E domani (oggi) a Istanbul si scenderà in piazza a Kadikoy, una protesta che – visti i precedenti – si immagina già tesa: da anni le manifestazioni femministe sono occasione di sfoggio della violenza della polizia, con barricate, manganelli e cannoni ad acqua.
A DARNE RIPROVA è stata ieri la notizia che 40 donne, detenute l’8 marzo proprio a Kadikoy dove stavano per imbarcarsi in direzione di Taksim e la marcia femminista, sono state incriminate per «partecipazione a manifestazione illegale disarmata» e per «mancata dispersione nonostante gli avvisi».
Secondo quanto riportato da Women’s Defence Network, nell’incriminazione si scrive che la marcia (40 donne che stavano raggiungendo un battello) avrebbe bloccato veicoli e pedoni.
Nel mirino anche i contenuti dei loro cartelli: «Creiamo un mondo femminista», «Resisti con la rivolta femminista», «Non stare in silenzio, le lesbiche esistono». Agenti antisommossa, ha aggiunto l’associazione, «hanno circondato le donne e non le hanno nemmeno fatte salire a bordo».
È in tale contesto di repressione che cade il tentativo di silenziare la piattaforma femminista. Che intanto continua a pubblicare i numeri che imbarazzano il governo: nel 2021 sono state uccise in Turchia almeno 339 donne, 96 sono state stuprate (dati relativi alle sole denunce sporte), 772 costrette a prostituirsi.
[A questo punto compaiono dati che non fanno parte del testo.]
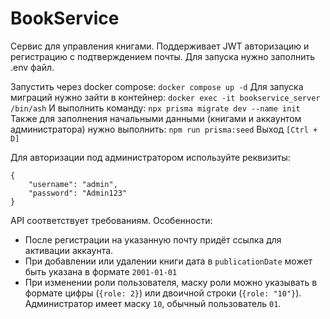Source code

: # BookService

Сервис для управления книгами. Поддерживает JWT авторизацию и регистрацию с подтверждением почты.
Для запуска нужно заполнить .env файл.

Запустить через docker compose:
`docker compose up -d`
Для запуска миграций нужно зайти в контейнер:
`docker exec -it bookservice_server /bin/ash`
И выполнить команду:
`npx prisma migrate dev --name init`
Также для заполнения начальными данными (книгами и аккаунтом администратора) нужно выполнить:
`npm run prisma:seed`
Выход `[Ctrl + D]`

Для авторизации под администратором используйте реквизиты:

```
{
	"username": "admin",
	"password": "Admin123"
}
```

API соответствует требованиям. Особенности:

- После регистрации на указанную почту придёт ссылка для активации аккаунта.
- При добавлении или удалении книги дата в `publicationDate` может быть указана в формате `2001-01-01`
- При изменении роли пользователя, маску роли можно указывать в формате цифры (`{role: 2}`) или двоичной строки (`{role: "10"}`). Администратор имеет маску `10`, обычный пользователь `01`.
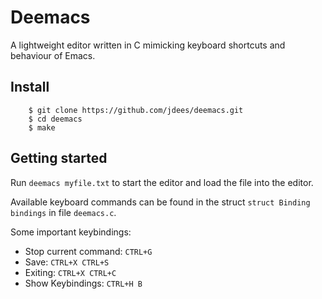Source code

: Deemacs
=======

A lightweight editor written in C mimicking keyboard shortcuts and behaviour of Emacs.

Install
-------

```
    $ git clone https://github.com/jdees/deemacs.git
    $ cd deemacs
    $ make
```

Getting started
---------------

Run ```deemacs myfile.txt``` to start the editor and load the file into the editor.

Available keyboard commands can be found in the struct ``struct Binding bindings`` in file ```deemacs.c```.

Some important keybindings:

* Stop current command: ```CTRL+G```
* Save: ```CTRL+X CTRL+S```
* Exiting: ```CTRL+X CTRL+C```
* Show Keybindings: ```CTRL+H B```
In 20 casi di femminicidio, l’uomo era sottoposto a ordini restrittivi.
A MARZO IL PARTITO del presidente Erdogan, Akp, ha inviato al parlamento un disegno di legge contro la violenza sulle donne, aspramente criticato dai movimenti femministi.
Tra le proposte, una riduzione della sentenza per l’uomo che mostra rimorso e un incremento nel caso sia il coniuge, senza prevedere lo stesso nel caso di fidanzati o ex.
Nessuna solida riforma né riferimenti all’eguaglianza di genere, aveva commentato Fidan Ataselim di We Will Stop Femicide: «Di recente, una donna è stata accoltellata a morte per non aver accettato una proposta di matrimonio. La Corte suprema ha ridotto la sentenza di primo grado dicendo che se avesse accettato sarebbe ancora viva. I giudici stanno già riducendo le sentenze, è inaccettabile».